Saat ini, penyidik telah resmi menetapkan satu orang tersangka berinisial P dengan pangkat Bripda, yang merupakan senior langsung dari korban. Penetapan ini diperkuat oleh pengakuan tersangka serta adanya persesuaian bukti materil hasil visum yang menunjukkan pola pemukulan pada bagian kepala dan anggota tubuh lainnya. Tindakan kekerasan tersebut terbukti berakibat fatal sehingga menghilangkan nyawa Bripda Dirja Pratama.
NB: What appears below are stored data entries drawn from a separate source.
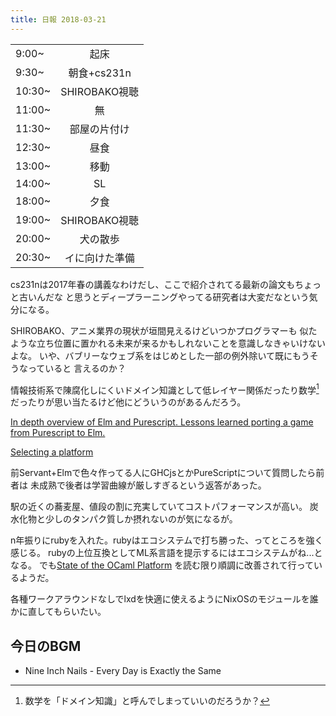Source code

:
 ```yaml
---
title: 日報 2018-03-21
---
```


|||
|:-|:-:|
|9:00~|起床|
|9:30~|朝食+cs231n|
|10:30~|SHIROBAKO視聴|
|11:00~|無|
|11:30~|部屋の片付け|
|12:30~|昼食|
|13:00~|移動|
|14:00~|SL|
|18:00~|夕食|
|19:00~|SHIROBAKO視聴|
|20:00~|犬の散歩|
|20:30~|イに向けた準備|

cs231nは2017年春の講義なわけだし、ここで紹介されてる最新の論文もちょっと古いんだな
と思うとディープラーニングやってる研究者は大変だなという気分になる。

SHIROBAKO、アニメ業界の現状が垣間見えるけどいつかプログラマーも
似たような立ち位置に置かれる未来が来るかもしれないことを意識しなきゃいけないよな。
いや、バブリーなウェブ系をはじめとした一部の例外除いて既にもうそうなっていると
言えるのか？

情報技術系で陳腐化しにくいドメイン知識として低レイヤー関係だったり数学[^domain]
だったりが思い当たるけど他にどういうのがあるんだろう。

[^domain]: 数学を「ドメイン知識」と呼んでしまっていいのだろうか？

[In depth overview of Elm and Purescript. Lessons learned porting a game from Purescript to Elm.](https://alpacaaa.net/blog/post/elm-purescript-in-depth-overview/)

[Selecting a platform](http://mutanatum.com/posts/2017-01-12-Browser-FP-Head-to-Head.html)

前Servant+Elmで色々作ってる人にGHCjsとかPureScriptについて質問したら前者は
未成熟で後者は学習曲線が厳しすぎるという返答があった。

駅の近くの蕎麦屋、値段の割に充実していてコストパフォーマンスが高い。
炭水化物と少しのタンパク質しか摂れないのが気になるが。

n年振りにrubyを入れた。rubyはエコシステムで打ち勝った、ってところを強く感じる。
rubyの上位互換としてML系言語を提示するにはエコシステムがね...となる。
でも[State of the OCaml Platform](https://speakerdeck.com/avsm/ocaml-platform-2017)
を読む限り順調に改善されて行っているようだ。

各種ワークアラウンドなしでlxdを快適に使えるようにNixOSのモジュールを誰かに直してもらいたい。

## 今日のBGM

- Nine Inch Nails - Every Day is Exactly the Same

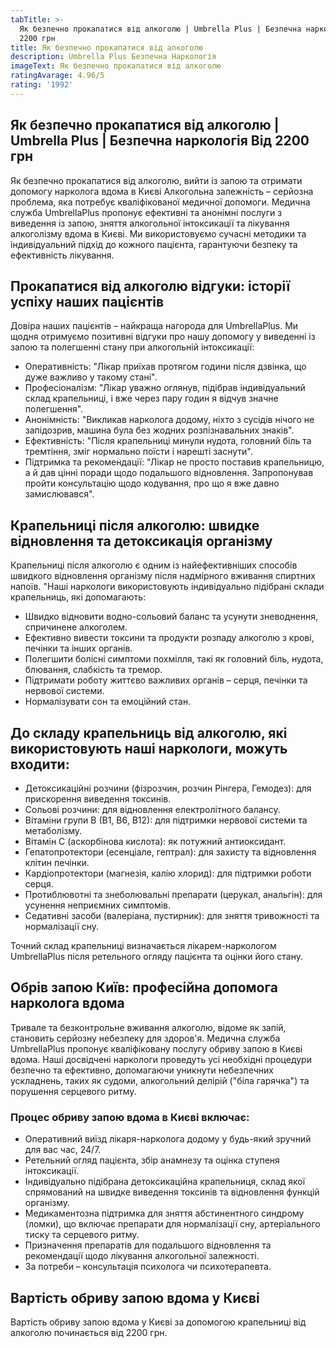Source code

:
 ```yaml
---
tabTitle: >-
  Як безпечно прокапатися від алкоголю | Umbrella Plus | Безпечна наркологія Від
  2200 грн
title: Як безпечно прокапатися від алкоголю
description: Umbrella Plus Безпечна Наркологія
imageText: Як безпечно прокапатися від алкоголю
ratingAvarage: 4.96/5
rating: '1992'
---
```


## Як безпечно прокапатися від алкоголю | Umbrella Plus | Безпечна наркологія Від 2200 грн

Як безпечно прокапатися від алкоголю, вийти із запою та отримати допомогу нарколога вдома в Києві Алкогольна залежність – серйозна проблема, яка потребує кваліфікованої медичної допомоги. Медична служба UmbrellaPlus пропонує ефективні та анонімні послуги з виведення із запою, зняття алкогольної інтоксикації та лікування алкоголізму вдома в Києві. Ми використовуємо сучасні методики та індивідуальний підхід до кожного пацієнта, гарантуючи безпеку та ефективність лікування.

## Прокапатися від алкоголю відгуки: історії успіху наших пацієнтів 

Довіра наших пацієнтів – найкраща нагорода для UmbrellaPlus. Ми щодня отримуємо позитивні відгуки про нашу допомогу у виведенні із запою та полегшенні стану при алкогольній інтоксикації:

* Оперативність: "Лікар приїхав протягом години після дзвінка, що дуже важливо у такому стані".
* Професіоналізм: "Лікар уважно оглянув, підібрав індивідуальний склад крапельниці, і вже через пару годин я відчув значне полегшення".
* Анонімність: "Викликав нарколога додому, ніхто з сусідів нічого не запідозрив, машина була без жодних розпізнавальних знаків".
* Ефективність: "Після крапельниці минули нудота, головний біль та тремтіння, зміг нормально поїсти і нарешті заснути".
* Підтримка та рекомендації: "Лікар не просто поставив крапельницю, а й дав цінні поради щодо подальшого відновлення. Запропонував пройти консультацію щодо кодування, про що я вже давно замислювався".

## Крапельниці після алкоголю: швидке відновлення та детоксикація організму 

Крапельниці після алкоголю є одним із найефективніших способів швидкого відновлення організму після надмірного вживання спиртних напоїв. "Наші наркологи використовують індивідуально підібрані склади крапельниць, які допомагають:

* Швидко відновити водно-сольовий баланс та усунути зневоднення, спричинене алкоголем. 
* Ефективно вивести токсини та продукти розпаду алкоголю з крові, печінки та інших органів. 
* Полегшити болісні симптоми похмілля, такі як головний біль, нудота, блювання, слабкість та тремор. 
* Підтримати роботу життєво важливих органів – серця, печінки та нервової системи. 
* Нормалізувати сон та емоційний стан. 

## До складу крапельниць від алкоголю, які використовують наші наркологи, можуть входити:

*  Детоксикаційні розчини (фізрозчин, розчин Рінгера, Гемодез): для прискорення виведення токсинів. 
* Сольові розчини: для відновлення електролітного балансу. 
* Вітаміни групи B (B1, B6, B12): для підтримки нервової системи та метаболізму. 
* Вітамін C (аскорбінова кислота): як потужний антиоксидант. 
* Гепатопротектори (есенціале, гептрал): для захисту та відновлення клітин печінки. 
* Кардіопротектори (магнезія, калію хлорид): для підтримки роботи серця. 
* Протиблювотні та знеболювальні препарати (церукал, анальгін): для усунення неприємних симптомів. 
* Седативні засоби (валеріана, пустирник): для зняття тривожності та нормалізації сну. 

Точний склад крапельниці визначається лікарем-наркологом UmbrellaPlus після ретельного огляду пацієнта та оцінки його стану.

## Обрів запою Київ: професійна допомога нарколога вдома 

Тривале та безконтрольне вживання алкоголю, відоме як запій, становить серйозну небезпеку для здоров'я. Медична служба UmbrellaPlus пропонує кваліфіковану послугу обриву запою в Києві вдома. Наші досвідчені наркологи проведуть усі необхідні процедури безпечно та ефективно, допомагаючи уникнути небезпечних ускладнень, таких як судоми, алкогольний делірій ("біла гарячка") та порушення серцевого ритму.

### Процес обриву запою вдома в Києві включає:

* Оперативний виїзд лікаря-нарколога додому у будь-який зручний для вас час, 24/7. 
* Ретельний огляд пацієнта, збір анамнезу та оцінка ступеня інтоксикації. 
* Індивідуально підібрана детоксикаційна крапельниця, склад якої спрямований на швидке виведення токсинів та відновлення функцій організму. 
* Медикаментозна підтримка для зняття абстинентного синдрому (ломки), що включає препарати для нормалізації сну, артеріального тиску та серцевого ритму. 
* Призначення препаратів для подальшого відновлення та рекомендації щодо лікування алкогольної залежності. 
* За потреби – консультація психолога чи психотерапевта. 

## Вартість обриву запою вдома у Києві 

Вартість обриву запою вдома у Києві за допомогою крапельниці від алкоголю починається від 2200 грн.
"Selain tersangka utama, pihak Polda Sulsel tengah melakukan pemeriksaan intensif terhadap lima anggota polisi lainnya yang berstatus sebagai saksi. Pendalaman ini dilakukan untuk membedah sejauh mana keterlibatan mereka dalam peristiwa tersebut. Penyidik juga menyelidiki kemungkinan adanya upaya kolektif untuk mengaburkan fakta atau merekayasa kronologi kejadian pada laporan awal guna menutupi tindakan kriminal yang terjadi," ucap Irjen Pol Djuhandhani.
Sebagai tindak lanjut, Polda Sulsel menegaskan komitmen penuh terhadap transparansi dan profesionalisme sesuai instruksi Kapolri.
Tindakan tegas tanpa kompromi akan diambil terhadap setiap anggota yang terbukti melanggar hukum pidana maupun peraturan disiplin. Selain proses pidana umum, para oknum yang terlibat akan segera dihadapkan pada sidang Kode Etik Profesi Polri guna memberikan kepastian hukum secara kedinasan dan ancaman pemecatan jika terbukti melanggar.
Meski korban dilaporkan sempat dalam keadaan sadar saat dilarikan ke rumah sakit, tim penyidik masih bekerja maraton untuk mendalami motif di balik penganiayaan ini.
Keberhasilan mengungkap fakta asli dalam waktu kurang dari 24 jam ini menjadi bukti keseriusan Polda Sulsel dalam merespons keresahan masyarakat dan pihak keluarga. Kepolisian berjanji akan terus menyampaikan perkembangan kasus secara terbuka hingga proses hukum tuntas di pengadilan.